Dataset entries ▸
#####

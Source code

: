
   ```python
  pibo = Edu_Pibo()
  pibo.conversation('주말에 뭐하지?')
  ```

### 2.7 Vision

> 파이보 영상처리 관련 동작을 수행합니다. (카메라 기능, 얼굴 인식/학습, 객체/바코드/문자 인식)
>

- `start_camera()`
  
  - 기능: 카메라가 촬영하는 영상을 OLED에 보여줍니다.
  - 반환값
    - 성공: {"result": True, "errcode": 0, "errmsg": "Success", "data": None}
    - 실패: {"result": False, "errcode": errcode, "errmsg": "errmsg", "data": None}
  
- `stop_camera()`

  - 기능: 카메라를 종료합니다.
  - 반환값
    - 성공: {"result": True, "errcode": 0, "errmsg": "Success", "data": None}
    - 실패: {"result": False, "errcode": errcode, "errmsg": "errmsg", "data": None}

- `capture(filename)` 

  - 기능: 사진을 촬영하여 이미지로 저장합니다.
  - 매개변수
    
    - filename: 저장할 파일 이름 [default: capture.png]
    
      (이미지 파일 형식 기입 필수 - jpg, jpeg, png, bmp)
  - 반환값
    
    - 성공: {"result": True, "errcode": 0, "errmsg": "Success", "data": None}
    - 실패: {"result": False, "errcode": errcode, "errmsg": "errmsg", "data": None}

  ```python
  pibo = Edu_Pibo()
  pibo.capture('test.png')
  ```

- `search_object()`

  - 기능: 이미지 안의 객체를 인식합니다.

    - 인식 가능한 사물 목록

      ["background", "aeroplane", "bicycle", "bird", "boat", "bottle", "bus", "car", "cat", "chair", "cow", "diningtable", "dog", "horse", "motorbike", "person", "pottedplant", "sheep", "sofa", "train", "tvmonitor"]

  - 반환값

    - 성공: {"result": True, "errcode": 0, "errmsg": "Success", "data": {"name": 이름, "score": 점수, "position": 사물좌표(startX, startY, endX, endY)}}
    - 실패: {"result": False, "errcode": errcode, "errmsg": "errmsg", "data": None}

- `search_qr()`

#####

AIM OF THE TASK ▸ Show, from the entries above, every line that includes the string "capture".

REPLY ▸
- `capture(filename)` 
    - filename: 저장할 파일 이름 [default: capture.png]
  pibo.capture('test.png')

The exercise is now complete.